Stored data
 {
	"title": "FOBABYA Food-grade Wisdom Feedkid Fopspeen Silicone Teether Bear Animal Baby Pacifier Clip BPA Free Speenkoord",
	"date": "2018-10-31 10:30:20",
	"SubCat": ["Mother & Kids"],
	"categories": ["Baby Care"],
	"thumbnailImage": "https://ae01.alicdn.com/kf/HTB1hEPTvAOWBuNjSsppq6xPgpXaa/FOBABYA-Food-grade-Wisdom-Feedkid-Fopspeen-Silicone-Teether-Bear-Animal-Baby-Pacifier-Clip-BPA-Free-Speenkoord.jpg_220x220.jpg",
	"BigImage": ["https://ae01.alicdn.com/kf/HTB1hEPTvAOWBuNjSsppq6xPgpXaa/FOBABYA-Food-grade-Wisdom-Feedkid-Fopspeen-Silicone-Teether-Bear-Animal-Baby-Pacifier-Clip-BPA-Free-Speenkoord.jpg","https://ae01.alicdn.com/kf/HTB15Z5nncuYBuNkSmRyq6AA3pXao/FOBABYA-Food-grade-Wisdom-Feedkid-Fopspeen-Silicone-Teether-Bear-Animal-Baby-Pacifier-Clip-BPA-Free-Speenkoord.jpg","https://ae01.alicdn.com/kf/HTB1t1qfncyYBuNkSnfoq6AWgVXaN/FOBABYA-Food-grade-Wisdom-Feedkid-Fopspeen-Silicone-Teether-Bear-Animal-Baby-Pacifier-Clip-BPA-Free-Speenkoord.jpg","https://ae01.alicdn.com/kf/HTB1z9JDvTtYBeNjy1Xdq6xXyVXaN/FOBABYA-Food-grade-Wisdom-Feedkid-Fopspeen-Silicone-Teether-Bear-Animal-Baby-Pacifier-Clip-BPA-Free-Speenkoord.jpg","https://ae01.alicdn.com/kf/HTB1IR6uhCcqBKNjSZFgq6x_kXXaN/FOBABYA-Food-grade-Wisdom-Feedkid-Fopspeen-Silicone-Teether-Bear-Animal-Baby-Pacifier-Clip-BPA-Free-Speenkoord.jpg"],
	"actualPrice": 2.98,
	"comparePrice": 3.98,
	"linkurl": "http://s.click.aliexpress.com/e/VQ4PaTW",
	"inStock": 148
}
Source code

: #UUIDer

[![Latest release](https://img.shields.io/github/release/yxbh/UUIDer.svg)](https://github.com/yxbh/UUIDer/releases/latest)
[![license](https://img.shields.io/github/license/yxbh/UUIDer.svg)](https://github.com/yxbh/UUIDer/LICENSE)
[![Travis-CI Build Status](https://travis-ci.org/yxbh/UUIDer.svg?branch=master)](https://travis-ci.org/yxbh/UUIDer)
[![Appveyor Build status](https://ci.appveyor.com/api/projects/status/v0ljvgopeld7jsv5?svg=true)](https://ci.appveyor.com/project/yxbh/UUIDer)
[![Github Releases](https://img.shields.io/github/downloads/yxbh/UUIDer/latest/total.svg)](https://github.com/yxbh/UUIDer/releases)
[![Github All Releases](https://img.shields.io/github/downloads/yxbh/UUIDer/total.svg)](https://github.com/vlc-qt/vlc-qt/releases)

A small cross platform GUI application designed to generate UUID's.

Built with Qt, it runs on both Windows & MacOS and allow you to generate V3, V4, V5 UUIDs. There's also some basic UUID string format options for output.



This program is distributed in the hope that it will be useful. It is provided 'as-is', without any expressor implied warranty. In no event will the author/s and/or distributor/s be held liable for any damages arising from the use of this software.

(What is being asked) Scan the data above and copy every line with "releases" in it.

(Exercise solution)
[![Latest release](https://img.shields.io/github/release/yxbh/UUIDer.svg)](https://github.com/yxbh/UUIDer/releases/latest)
[![Github Releases](https://img.shields.io/github/downloads/yxbh/UUIDer/latest/total.svg)](https://github.com/yxbh/UUIDer/releases)
[![Github All Releases](https://img.shields.io/github/downloads/yxbh/UUIDer/total.svg)](https://github.com/vlc-qt/vlc-qt/releases)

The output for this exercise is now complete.